Referring to FIG. 3, a cross-sectional view of another configuration of an example telemetry element 24 on a well string 20 is shown. The telemetry element 24 has the acoustic telemetry transducer 102 and damper 104 like FIG. 2, and also a second acoustic telemetry transducer 106 that is more rigidly fixed to the well string 20 than the first mentioned transducer 102. In certain instances, the second transducer 106 is affixed to the well string 20 with a highly acoustically transmissive adhesive. The example telemetry element 24 of FIG. 3 receives a damped acoustic signal from the well string 20 to the first mentioned transducer 102 and an undamped acoustic signal from the well string 20 to the second transducer 106, and sends corresponding electrical signals to a destination, for example, the controller 100 and/or the surface station 26. The controller 100 and/or surface station 26 distinguishes communication from noise based on the signal received from the first mentioned transducer 102 and the signal received from the second transducer 106. In some instances, the damper 104 is configured to damp a specified acoustic mode in or corresponding to the acoustic mode of the communication signals. Thus, the controller 100 and/or surface station 26 distinguishes communication from noise by subtracting the signal received from the first mentioned transducer 102 (i.e., substantially noise) from the signal received from the second transducer 106 (i.e., both noise and communication signal). As a result, subtracting the signal received from the transducer 102 from the signal received from the second transducer 106 results in a communication signal substantially without noise and a higher signal to noise ratio than without the damping. In certain instances, additional electronic filtration of the resulting signal can be performed by the controller 100 and/or the surface station 26 to further reduce noise.
Referring to FIG. 4, a cross-sectional view of another configuration of the example telemetry element 24 on the well string 20 is shown.
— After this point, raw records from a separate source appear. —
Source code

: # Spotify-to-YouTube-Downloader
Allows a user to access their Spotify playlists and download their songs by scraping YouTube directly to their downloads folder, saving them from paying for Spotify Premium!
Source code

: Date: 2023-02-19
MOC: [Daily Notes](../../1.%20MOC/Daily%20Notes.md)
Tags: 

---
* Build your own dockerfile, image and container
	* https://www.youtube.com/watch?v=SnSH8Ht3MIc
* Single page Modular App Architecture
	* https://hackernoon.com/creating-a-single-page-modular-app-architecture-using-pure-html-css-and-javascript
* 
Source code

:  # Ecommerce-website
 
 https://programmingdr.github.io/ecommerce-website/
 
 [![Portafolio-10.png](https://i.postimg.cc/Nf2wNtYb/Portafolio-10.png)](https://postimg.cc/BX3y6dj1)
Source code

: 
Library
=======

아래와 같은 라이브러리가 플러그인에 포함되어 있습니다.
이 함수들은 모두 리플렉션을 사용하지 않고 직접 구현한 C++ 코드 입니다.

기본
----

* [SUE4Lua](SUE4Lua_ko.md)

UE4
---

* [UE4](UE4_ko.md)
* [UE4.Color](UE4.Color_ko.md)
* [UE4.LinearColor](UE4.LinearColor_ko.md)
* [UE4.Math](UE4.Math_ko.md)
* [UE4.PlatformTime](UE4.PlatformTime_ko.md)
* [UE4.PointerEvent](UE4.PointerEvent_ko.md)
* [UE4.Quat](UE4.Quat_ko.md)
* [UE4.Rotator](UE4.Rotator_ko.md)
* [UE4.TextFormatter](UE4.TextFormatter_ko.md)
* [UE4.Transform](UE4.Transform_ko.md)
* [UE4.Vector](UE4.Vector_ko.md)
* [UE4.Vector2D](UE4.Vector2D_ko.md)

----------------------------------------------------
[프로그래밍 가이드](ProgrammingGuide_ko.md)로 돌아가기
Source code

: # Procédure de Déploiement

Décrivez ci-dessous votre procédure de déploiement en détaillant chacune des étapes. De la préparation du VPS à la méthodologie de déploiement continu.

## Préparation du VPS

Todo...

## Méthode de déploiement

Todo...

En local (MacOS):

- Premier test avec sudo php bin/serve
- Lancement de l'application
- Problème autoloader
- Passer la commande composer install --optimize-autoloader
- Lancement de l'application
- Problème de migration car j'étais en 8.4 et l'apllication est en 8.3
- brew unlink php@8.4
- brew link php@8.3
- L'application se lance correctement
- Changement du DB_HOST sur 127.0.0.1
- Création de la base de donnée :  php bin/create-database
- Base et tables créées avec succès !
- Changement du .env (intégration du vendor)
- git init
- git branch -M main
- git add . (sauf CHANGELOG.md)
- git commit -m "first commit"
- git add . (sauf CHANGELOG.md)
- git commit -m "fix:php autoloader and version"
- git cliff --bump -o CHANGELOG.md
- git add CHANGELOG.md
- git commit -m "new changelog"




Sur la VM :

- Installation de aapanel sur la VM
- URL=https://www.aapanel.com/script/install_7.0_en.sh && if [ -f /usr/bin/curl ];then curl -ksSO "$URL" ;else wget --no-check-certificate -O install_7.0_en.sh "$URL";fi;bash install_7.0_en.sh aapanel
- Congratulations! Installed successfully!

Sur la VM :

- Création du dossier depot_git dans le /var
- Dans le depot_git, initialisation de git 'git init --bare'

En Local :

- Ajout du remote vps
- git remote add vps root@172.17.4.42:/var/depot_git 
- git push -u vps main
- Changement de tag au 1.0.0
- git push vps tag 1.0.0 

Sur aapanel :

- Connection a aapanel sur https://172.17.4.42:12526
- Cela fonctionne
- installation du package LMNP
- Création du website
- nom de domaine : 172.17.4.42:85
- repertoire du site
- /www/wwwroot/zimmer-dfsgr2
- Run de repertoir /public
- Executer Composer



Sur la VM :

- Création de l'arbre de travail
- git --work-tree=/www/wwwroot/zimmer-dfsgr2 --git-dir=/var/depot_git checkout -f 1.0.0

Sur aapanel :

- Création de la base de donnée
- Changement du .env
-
The telemetry element 24 has the transducer 102, the damper 104, and the second transducer 106 like FIG. 3, and also a second damper 108 between the second transducer 106 and the well string 20. The second damper 108 damps transmission from the well string 20 to the second transducer 106 in a second specified acoustic mode that is different than the first mentioned specified acoustic mode of the damper 104. In other instances, the first mentioned specified acoustic mode of the damper 104 is the same as the second specified acoustic mode, providing redundancy in the signal.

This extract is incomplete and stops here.